Question 4.7 asks us to describe any trends relating weight, fuel efficiency, and number of cylinders. They also make the distinction between American made cars and imports, another categorical value along with cylinders. Let's make a two-panel plot. First, we'll make a boxplot comparing the distribution of mileage for imports and domestics. In the second panel, we'll combine all four variables.

# make a copy of mtcars 'cause we're going to add a column
cars <- mtcars

# add origin column as a factor to cars data frame
imports <- c(1:3, 8:14, 18:21, 26:28, 30:32)
origin <- rep("domestic", nrow(mtcars))
origin[imports] <- "import"
cars$origin <- factor(origin, levels=c('import', 'domestic'))

# make a vector of colors to color the data points
us.col <- rgb(0,0,255,192, maxColorValue=255)
im.col <- rgb(0,255,0,192, maxColorValue=255)
col <- rep(us.col, nrow(cars))
col[imports] <- im.col

# set up a two panel plot
par(mfrow=c(1,2))
par(mar=c(5,4,5,1)+0.1)

# draw boxplot in first panel
boxplot(mpg ~ origin, data=cars, col=c(im.col, us.col), outpch=19, outcol=c(us.col, im.col), ylab="mpg")
grid(nx=NA, ny=NULL)

# draw scatterplot in second panel
par(mar=c(5,0.5,5,2)+0.1)
plot(mpg~wt, data=cars, col=col, yaxt='n', pch=as.character(cars$cyl), xlab="weight (thousands of lbs)")
grid(nx=NA, ny=NULL)

# fit a line describing mpg as a function of weight
res <- lm(mpg ~ wt, data=cars)
abline(res, col=rgb(255,0,0,64, maxColorValue=255), lty=2)

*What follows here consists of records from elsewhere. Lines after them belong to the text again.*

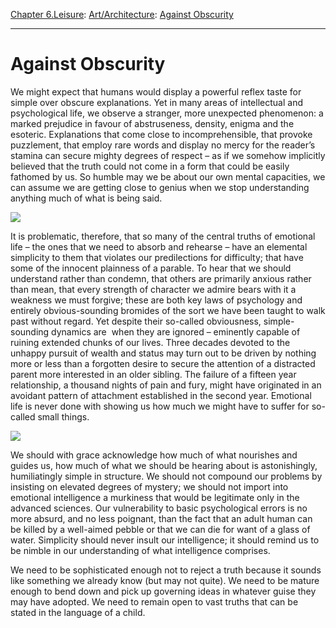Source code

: [Chapter 6.Leisure](https://www.theschooloflife.com/thebookoflife/category/leisure/): [Art/Architecture](https://www.theschooloflife.com/thebookoflife/category/leisure/artarchitecture/): [Against Obscurity](https://www.theschooloflife.com/thebookoflife/against-obscurity/)

* * *

# Against Obscurity

We might expect that humans would display a powerful reflex taste for simple over obscure explanations. Yet in many areas of intellectual and psychological life, we observe a stranger, more unexpected phenomenon: a marked prejudice in favour of abstruseness, density, enigma and the esoteric. Explanations that come close to incomprehensible, that provoke puzzlement, that employ rare words and display no mercy for the reader’s stamina can secure mighty degrees of respect – as if we somehow implicitly believed that the truth could not come in a form that could be easily fathomed by us. So humble may we be about our own mental capacities, we can assume we are getting close to genius when we stop understanding anything much of what is being said.

![](https://images-na.ssl-images-amazon.com/images/I/41ZCBrnXRuL._SX331_BO1,204,203,200_.jpg)

It is problematic, therefore, that so many of the central truths of emotional life – the ones that we need to absorb and rehearse – have an elemental simplicity to them that violates our predilections for difficulty; that have some of the innocent plainness of a parable. To hear that we should understand rather than condemn, that others are primarily anxious rather than mean, that every strength of character we admire bears with it a weakness we must forgive; these are both key laws of psychology and entirely obvious-sounding bromides of the sort we have been taught to walk past without regard. Yet despite their so-called obviousness, simple-sounding dynamics are &nbsp;when they are ignored – eminently capable of ruining extended chunks of our lives. Three decades devoted to the unhappy pursuit of wealth and status may turn out to be driven by nothing more or less than a forgotten desire to secure the attention of a distracted parent more interested in an older sibling. The failure of a fifteen year relationship, a thousand nights of pain and fury, might have originated in an avoidant pattern of attachment established in the second year. Emotional life is never done with showing us how much we might have to suffer for so-called small things.

![](https://s-media-cache-ak0.pinimg.com/736x/04/c0/03/04c003eb1ca6b859315c2c24b25f74a1--pre-raphaelite-paintings-british.jpg)

We should with grace acknowledge how much of what nourishes and guides us, how much of what we should be hearing about is astonishingly, humiliatingly simple in structure. We should not compound our problems by insisting on elevated degrees of mystery; we should not import into emotional intelligence a murkiness that would be legitimate only in the advanced sciences. Our vulnerability to basic psychological errors is no more absurd, and no less poignant, than the fact that an adult human can be killed by a well-aimed pebble or that we can die for want of a glass of water. Simplicity should never insult our intelligence; it should remind us to be nimble in our understanding of what intelligence comprises.

We need to be sophisticated enough not to reject a truth because it sounds like something we already know (but may not quite). We need to be mature enough to bend down and pick up governing ideas in whatever guise they may have adopted. We need to remain open to vast truths that can be stated in the language of a child.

# return parameters to defaults
par(mar=c(5,4,4,2)+0.1)
par(mfrow=c(1,1))

Domestics fair worse, but why? For one thing, the most fuel efficient cars are all light imports with 4 cylinder engines. Domestic cars are heavier with bigger engines and get worse milage. Other factors are certainly involved, but weight does a pretty good job of explaining fuel consumption, with a correlation of almost 87%.

> cor(cars$wt, cars$mpg)
[1] -0.8676594

Of course, fuel economy is not all there is to life on the open road. What about speed? We have quarter mile times, which probably measure acceleration better than top speed. We might hunt for variables that explain quarter mile performance by doing scatterplots and looking for correlation. The single factor that best correlates with qsec is horsepower. But a combination of factors does noticeably better - the power to weight ratio.

rm(origin)
attach(cars)

# transmission type encoded by color
palette <- c("#23809C","#7A1305")
col <- sapply(cars$am, function(x) palette[as.integer(x)+1])

# 5 panels
par(mfrow=c(1,5), omi=c(0,0.6,0.5,0.2))
par(mar=c(5,0.5,4,0.5)+0.1)

# weight
plot(qsec ~ wt, ylab="", xlab="weight", col= col, pch=as.character(cars$cyl))
mtext(sprintf("%.3f",cor(qsec,wt)), side=3)
grid(nx=NA, ny=NULL)

# displacement
plot(qsec ~ disp, ylab="", yaxt='n', xlab="displacement", col= col, pch=as.character(cars$cyl))
mtext(sprintf("%.3f",cor(qsec,disp)), side=3)
axis(2,labels=F, tick=T)
grid(nx=NA, ny=NULL)

# displacement / weight
plot(qsec ~ I(disp/wt), ylab="", yaxt='n', xlab="disp/wt", col= col, pch=as.character(cars$cyl))
mtext(sprintf("%.3f",cor(qsec,disp/wt)), side=3)
axis(2,labels=F, tick=T)
grid(nx=NA, ny=NULL)

# power
plot(qsec ~ hp, ylab="", yaxt='n', xlab="hp", col= col, pch=as.character(cars$cyl))
mtext(sprintf("%.3f",cor(qsec,hp)), side=3)
axis(2,labels=F, tick=T)
grid(nx=NA, ny=NULL)

# power / weight
plot(qsec ~ I(hp/wt), ylab="", yaxt='n', xlab="hp/wt", col= col, pch=as.character(cars$cyl))
mtext(sprintf("%.3f",cor(qsec,hp/wt)), side=3)
axis(2,labels=F, tick=T)
grid(nx=NA, ny=NULL)

# restore defaults
par(mar=c(5,4,4,2)+0.1)
par(mfrow=c(1,1), omi=c(0,0,0,0))

# add titles and legend
title("What factors influence acceleration?")
mtext("quarter mile time in seconds", side=2, padj=-4)
legend(x=88,y=21.5,c('automatic','manual'), fill=palette[c(1,2)], cex=0.6)

detach(cars)

The numbers above the scatterplots are correlation with qsec. Using position, character, color, multi-part graphs and ratios we've managed to visualize 5 variables, which show increasingly good correlation with the variable we're trying to explain.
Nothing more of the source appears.